■ **Prompt**
Lines in the records below that contain the word "Info" must each be copied.
+++ Dataset records
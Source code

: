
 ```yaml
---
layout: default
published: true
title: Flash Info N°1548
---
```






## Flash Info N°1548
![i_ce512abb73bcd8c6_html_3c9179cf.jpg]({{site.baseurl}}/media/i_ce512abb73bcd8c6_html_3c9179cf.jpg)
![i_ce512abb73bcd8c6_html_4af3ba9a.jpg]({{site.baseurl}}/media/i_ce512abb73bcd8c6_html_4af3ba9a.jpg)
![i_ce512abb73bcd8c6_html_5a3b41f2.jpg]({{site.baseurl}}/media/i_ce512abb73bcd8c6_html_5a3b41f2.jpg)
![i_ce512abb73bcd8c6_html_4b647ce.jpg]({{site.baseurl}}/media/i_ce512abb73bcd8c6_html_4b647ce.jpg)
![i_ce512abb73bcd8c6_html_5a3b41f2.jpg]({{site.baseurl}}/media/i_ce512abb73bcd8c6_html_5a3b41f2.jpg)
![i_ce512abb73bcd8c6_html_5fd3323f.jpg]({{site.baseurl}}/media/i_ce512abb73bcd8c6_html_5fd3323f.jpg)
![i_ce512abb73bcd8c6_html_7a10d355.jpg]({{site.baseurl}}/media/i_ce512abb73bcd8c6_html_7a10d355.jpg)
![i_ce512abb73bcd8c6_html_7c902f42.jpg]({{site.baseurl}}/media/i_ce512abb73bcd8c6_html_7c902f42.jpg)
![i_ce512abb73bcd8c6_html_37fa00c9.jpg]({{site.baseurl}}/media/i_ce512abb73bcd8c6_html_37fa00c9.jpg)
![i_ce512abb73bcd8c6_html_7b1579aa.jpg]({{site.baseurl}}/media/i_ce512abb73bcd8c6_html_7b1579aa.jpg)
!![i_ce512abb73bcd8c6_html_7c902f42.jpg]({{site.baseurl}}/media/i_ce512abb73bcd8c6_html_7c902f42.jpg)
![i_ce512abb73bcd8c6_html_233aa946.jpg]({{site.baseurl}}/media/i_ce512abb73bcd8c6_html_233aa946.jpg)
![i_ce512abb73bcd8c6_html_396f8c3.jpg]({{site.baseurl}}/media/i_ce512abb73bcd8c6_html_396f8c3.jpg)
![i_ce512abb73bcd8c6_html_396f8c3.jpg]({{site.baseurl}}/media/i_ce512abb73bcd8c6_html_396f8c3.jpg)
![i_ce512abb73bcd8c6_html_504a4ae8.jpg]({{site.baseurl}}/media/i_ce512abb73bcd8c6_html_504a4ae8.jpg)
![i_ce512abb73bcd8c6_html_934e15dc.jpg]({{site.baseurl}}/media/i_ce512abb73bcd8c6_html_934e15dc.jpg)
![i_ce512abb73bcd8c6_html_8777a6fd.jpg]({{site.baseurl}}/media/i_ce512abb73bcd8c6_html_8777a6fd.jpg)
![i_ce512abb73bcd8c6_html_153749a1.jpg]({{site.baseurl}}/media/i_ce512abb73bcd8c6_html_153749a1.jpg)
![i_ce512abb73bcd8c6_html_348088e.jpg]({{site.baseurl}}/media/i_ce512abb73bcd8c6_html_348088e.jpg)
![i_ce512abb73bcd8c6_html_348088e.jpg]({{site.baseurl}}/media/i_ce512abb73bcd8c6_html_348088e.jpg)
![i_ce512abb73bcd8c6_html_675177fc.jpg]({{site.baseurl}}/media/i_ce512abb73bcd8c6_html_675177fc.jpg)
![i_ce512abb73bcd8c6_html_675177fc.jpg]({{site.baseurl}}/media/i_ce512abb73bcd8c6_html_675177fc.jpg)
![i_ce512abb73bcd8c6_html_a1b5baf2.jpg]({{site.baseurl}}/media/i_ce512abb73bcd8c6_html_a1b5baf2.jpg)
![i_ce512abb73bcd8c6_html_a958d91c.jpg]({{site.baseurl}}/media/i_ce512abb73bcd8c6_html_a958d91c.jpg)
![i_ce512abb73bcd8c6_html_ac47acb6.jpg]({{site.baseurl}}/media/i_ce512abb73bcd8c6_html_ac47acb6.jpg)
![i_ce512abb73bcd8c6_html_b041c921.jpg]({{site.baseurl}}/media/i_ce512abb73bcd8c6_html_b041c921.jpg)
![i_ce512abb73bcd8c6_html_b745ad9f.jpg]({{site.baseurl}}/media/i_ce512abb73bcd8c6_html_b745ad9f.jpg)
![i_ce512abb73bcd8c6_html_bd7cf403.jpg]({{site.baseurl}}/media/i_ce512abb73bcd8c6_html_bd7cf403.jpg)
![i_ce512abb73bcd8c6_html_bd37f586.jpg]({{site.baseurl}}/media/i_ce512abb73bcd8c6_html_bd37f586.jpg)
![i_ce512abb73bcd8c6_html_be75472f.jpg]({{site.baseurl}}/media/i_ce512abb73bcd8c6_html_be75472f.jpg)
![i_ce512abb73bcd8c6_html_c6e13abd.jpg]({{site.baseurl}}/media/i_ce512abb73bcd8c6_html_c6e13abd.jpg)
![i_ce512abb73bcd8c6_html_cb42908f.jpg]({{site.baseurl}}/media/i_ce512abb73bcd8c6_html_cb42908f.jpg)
++++++
■ **Answer to the exercise**
title: Flash Info N°1548
## Flash Info N°1548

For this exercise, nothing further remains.